PROVIDED MATERIAL -
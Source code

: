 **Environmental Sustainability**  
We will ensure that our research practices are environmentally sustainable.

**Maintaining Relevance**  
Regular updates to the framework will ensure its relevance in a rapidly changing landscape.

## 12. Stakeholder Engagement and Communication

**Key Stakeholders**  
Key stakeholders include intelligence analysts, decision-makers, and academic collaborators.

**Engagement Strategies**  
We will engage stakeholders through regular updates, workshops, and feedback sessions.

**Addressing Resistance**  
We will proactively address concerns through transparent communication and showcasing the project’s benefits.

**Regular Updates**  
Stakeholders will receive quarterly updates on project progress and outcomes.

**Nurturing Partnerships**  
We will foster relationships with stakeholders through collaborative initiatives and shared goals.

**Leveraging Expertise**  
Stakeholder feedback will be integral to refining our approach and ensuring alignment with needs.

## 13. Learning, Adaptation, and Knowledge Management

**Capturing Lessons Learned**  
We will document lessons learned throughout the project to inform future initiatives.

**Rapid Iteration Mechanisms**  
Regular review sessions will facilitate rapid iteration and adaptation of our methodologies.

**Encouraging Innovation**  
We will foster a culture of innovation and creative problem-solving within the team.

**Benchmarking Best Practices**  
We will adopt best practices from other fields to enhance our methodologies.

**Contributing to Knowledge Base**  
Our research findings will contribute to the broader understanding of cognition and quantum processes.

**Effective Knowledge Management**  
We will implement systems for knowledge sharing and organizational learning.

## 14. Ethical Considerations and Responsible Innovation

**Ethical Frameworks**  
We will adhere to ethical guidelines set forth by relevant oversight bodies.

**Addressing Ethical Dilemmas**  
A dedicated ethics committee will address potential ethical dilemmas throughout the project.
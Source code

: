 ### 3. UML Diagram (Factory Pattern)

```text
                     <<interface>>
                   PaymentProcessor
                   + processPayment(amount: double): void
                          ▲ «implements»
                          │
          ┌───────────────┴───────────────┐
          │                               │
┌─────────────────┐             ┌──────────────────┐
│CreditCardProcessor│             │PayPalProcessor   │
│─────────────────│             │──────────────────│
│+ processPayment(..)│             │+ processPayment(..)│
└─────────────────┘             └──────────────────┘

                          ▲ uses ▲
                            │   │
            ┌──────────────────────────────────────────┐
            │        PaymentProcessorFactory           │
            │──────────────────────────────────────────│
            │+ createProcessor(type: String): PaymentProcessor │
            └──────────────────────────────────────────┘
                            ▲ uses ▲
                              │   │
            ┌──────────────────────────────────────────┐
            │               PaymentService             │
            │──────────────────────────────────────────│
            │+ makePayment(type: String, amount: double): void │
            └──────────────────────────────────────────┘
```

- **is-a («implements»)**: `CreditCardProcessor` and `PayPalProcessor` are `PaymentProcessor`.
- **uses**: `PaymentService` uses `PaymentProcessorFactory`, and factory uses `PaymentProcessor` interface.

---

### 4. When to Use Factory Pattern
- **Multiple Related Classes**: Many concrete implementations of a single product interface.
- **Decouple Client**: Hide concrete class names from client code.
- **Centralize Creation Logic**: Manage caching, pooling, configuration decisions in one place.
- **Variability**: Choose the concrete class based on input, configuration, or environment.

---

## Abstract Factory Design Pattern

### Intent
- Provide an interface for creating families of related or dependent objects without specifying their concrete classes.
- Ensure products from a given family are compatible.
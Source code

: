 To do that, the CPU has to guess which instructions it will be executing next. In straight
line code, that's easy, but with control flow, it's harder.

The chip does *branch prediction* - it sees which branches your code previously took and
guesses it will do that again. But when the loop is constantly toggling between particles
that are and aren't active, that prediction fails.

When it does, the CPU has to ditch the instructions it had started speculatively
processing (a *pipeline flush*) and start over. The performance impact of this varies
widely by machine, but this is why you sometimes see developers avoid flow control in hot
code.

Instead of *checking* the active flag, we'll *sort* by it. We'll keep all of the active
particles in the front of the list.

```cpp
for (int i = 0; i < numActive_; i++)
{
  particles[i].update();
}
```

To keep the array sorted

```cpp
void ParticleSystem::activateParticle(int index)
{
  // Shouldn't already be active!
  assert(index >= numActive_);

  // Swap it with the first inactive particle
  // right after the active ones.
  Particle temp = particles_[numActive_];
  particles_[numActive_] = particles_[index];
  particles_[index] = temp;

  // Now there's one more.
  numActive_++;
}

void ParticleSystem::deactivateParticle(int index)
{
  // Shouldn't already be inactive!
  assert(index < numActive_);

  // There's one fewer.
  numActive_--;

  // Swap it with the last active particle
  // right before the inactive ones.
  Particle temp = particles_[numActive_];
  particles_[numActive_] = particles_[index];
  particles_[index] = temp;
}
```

TASK BRIEF -
Only the lines from the first line of the records through the line containing "## 12. Stakeholder" should be repeated, exactly as they appear.

ANSWER TO THE EXERCISE -
Source code

: **Environmental Sustainability**  
We will ensure that our research practices are environmentally sustainable.

**Maintaining Relevance**  
Regular updates to the framework will ensure its relevance in a rapidly changing landscape.

## 12. Stakeholder Engagement and Communication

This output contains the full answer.